• Data supplied:
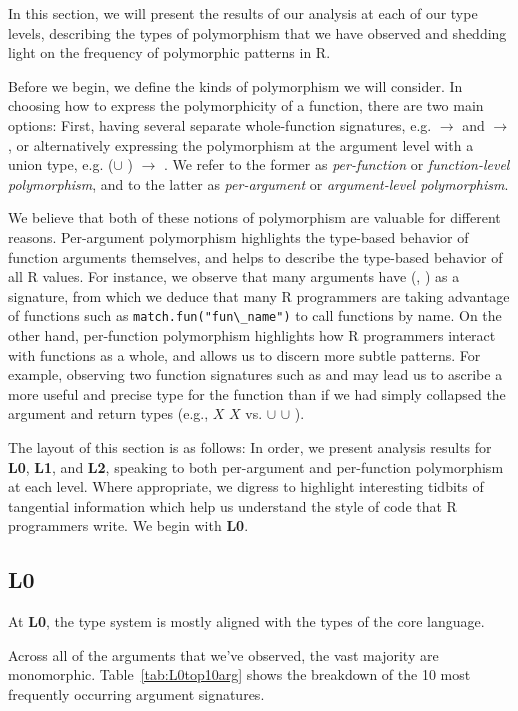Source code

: \documentclass[acmsmall,10pt,review,anonymous]{acmart}\settopmatter{printfolios=true,printccs=false,printacmref=false}
\newcommand{\code}[1]{\lstinline|#1|\xspace}
\begin{document}
In this section, we will present the results of our analysis at each of our type levels, describing the types of polymorphism that we have observed and shedding light on the frequency of polymorphic patterns in R.

Before we begin, we define the kinds of polymorphism we will consider.
In choosing how to express the polymorphicity of a function, there are two main options:
First, having several separate whole-function signatures, e.g. \D $\rightarrow$ \D and \C $\rightarrow$ \D, or alternatively expressing the polymorphism at the argument level with a union type, e.g. (\D $\cup$ \C) $\rightarrow$ \C.
We refer to the former as {\it per-function} or {\it function-level polymorphism}, and to the latter as {\it per-argument} or {\it argument-level polymorphism}.

We believe that both of these notions of polymorphism are valuable for different reasons.
Per-argument polymorphism highlights the type-based behavior of function arguments themselves, and helps to describe the type-based behavior of all R values.
For instance, we observe that many arguments have (\sC, \sF) as a signature, from which we deduce that many R programmers are taking advantage of functions such as \code{match.fun("fun\_name")} to call functions by name.
On the other hand, per-function polymorphism highlights how R programmers interact with functions as a whole, and allows us to discern more subtle patterns.
For example, observing two function signatures such as \D \to \D and \sF \to \sF may lead us to ascribe a more useful and precise type for the function than if we had simply collapsed the argument and return types (e.g., $X$ \to $X$ vs. \D $\cup$ \sF \to \D $\cup$ \sF).

The layout of this section is as follows:
In order, we present analysis results for {\bf L0}, {\bf L1}, and {\bf L2}, speaking to both per-argument and per-function polymorphism at each level.
Where appropriate, we digress to highlight interesting tidbits of tangential information which help us understand the style of code that R programmers write.
We begin with {\bf L0}.

\subsection{L0}

At {\bf L0}, the type system is mostly aligned with the types of the core language.

Across all of the arguments that we've observed, the vast majority are monomorphic.
Table~\ref{tab:L0top10arg} shows the breakdown of the 10 most frequently occurring argument signatures.
\end{document}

• Goal of the exercise:
Every line of the records above must reappear exactly, though the pictures must not.

• Solution below:
Source code

: \documentclass[acmsmall,10pt,review,anonymous]{acmart}\settopmatter{printfolios=true,printccs=false,printacmref=false}
\newcommand{\code}[1]{\lstinline|#1|\xspace}
\begin{document}
In this section, we will present the results of our analysis at each of our type levels, describing the types of polymorphism that we have observed and shedding light on the frequency of polymorphic patterns in R.

Before we begin, we define the kinds of polymorphism we will consider.
In choosing how to express the polymorphicity of a function, there are two main options:
First, having several separate whole-function signatures, e.g. \D $\rightarrow$ \D and \C $\rightarrow$ \D, or alternatively expressing the polymorphism at the argument level with a union type, e.g. (\D $\cup$ \C) $\rightarrow$ \C.
We refer to the former as {\it per-function} or {\it function-level polymorphism}, and to the latter as {\it per-argument} or {\it argument-level polymorphism}.

We believe that both of these notions of polymorphism are valuable for different reasons.
Per-argument polymorphism highlights the type-based behavior of function arguments themselves, and helps to describe the type-based behavior of all R values.
For instance, we observe that many arguments have (\sC, \sF) as a signature, from which we deduce that many R programmers are taking advantage of functions such as \code{match.fun("fun\_name")} to call functions by name.
On the other hand, per-function polymorphism highlights how R programmers interact with functions as a whole, and allows us to discern more subtle patterns.
For example, observing two function signatures such as \D \to \D and \sF \to \sF may lead us to ascribe a more useful and precise type for the function than if we had simply collapsed the argument and return types (e.g., $X$ \to $X$ vs. \D $\cup$ \sF \to \D $\cup$ \sF).

The layout of this section is as follows:
In order, we present analysis results for {\bf L0}, {\bf L1}, and {\bf L2}, speaking to both per-argument and per-function polymorphism at each level.
Where appropriate, we digress to highlight interesting tidbits of tangential information which help us understand the style of code that R programmers write.
We begin with {\bf L0}.

\subsection{L0}

At {\bf L0}, the type system is mostly aligned with the types of the core language.

Across all of the arguments that we've observed, the vast majority are monomorphic.
Table~\ref{tab:L0top10arg} shows the breakdown of the 10 most frequently occurring argument signatures.
\end{document}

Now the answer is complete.